Excerpted records Block Start

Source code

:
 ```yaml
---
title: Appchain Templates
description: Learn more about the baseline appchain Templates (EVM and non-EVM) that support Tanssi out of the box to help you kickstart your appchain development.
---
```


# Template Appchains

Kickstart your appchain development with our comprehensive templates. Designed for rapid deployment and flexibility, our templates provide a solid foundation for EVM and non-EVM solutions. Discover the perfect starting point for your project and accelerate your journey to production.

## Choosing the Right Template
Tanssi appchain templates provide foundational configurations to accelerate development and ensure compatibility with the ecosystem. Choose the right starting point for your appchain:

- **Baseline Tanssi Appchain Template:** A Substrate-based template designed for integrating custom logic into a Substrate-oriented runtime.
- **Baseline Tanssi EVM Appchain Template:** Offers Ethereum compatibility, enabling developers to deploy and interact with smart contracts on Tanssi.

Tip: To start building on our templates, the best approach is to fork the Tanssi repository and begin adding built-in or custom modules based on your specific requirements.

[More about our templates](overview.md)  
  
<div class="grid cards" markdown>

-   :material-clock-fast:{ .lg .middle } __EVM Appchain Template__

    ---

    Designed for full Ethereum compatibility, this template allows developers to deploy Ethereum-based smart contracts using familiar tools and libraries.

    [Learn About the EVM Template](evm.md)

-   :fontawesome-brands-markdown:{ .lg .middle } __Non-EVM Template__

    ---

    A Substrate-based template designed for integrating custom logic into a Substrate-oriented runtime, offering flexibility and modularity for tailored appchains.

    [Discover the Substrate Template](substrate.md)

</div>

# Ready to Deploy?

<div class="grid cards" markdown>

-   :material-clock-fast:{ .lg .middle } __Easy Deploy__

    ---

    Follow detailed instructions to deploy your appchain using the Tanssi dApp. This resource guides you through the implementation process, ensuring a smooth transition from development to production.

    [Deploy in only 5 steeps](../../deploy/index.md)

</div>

Excerpted records Block End

-- Exercise requirements --
Word for word, copy out the entries.

-- Solution to this problem --
Source code

:
 ```yaml
---
title: Appchain Templates
description: Learn more about the baseline appchain Templates (EVM and non-EVM) that support Tanssi out of the box to help you kickstart your appchain development.
---
```


# Template Appchains

Kickstart your appchain development with our comprehensive templates. Designed for rapid deployment and flexibility, our templates provide a solid foundation for EVM and non-EVM solutions. Discover the perfect starting point for your project and accelerate your journey to production.

## Choosing the Right Template
Tanssi appchain templates provide foundational configurations to accelerate development and ensure compatibility with the ecosystem. Choose the right starting point for your appchain:

- **Baseline Tanssi Appchain Template:** A Substrate-based template designed for integrating custom logic into a Substrate-oriented runtime.
- **Baseline Tanssi EVM Appchain Template:** Offers Ethereum compatibility, enabling developers to deploy and interact with smart contracts on Tanssi.

Tip: To start building on our templates, the best approach is to fork the Tanssi repository and begin adding built-in or custom modules based on your specific requirements.

[More about our templates](overview.md)  
  
<div class="grid cards" markdown>

-   :material-clock-fast:{ .lg .middle } __EVM Appchain Template__

    ---

    Designed for full Ethereum compatibility, this template allows developers to deploy Ethereum-based smart contracts using familiar tools and libraries.

    [Learn About the EVM Template](evm.md)

-   :fontawesome-brands-markdown:{ .lg .middle } __Non-EVM Template__

    ---

    A Substrate-based template designed for integrating custom logic into a Substrate-oriented runtime, offering flexibility and modularity for tailored appchains.

    [Discover the Substrate Template](substrate.md)

</div>

# Ready to Deploy?

<div class="grid cards" markdown>

-   :material-clock-fast:{ .lg .middle } __Easy Deploy__

    ---

    Follow detailed instructions to deploy your appchain using the Tanssi dApp. This resource guides you through the implementation process, ensuring a smooth transition from development to production.

    [Deploy in only 5 steeps](../../deploy/index.md)

</div>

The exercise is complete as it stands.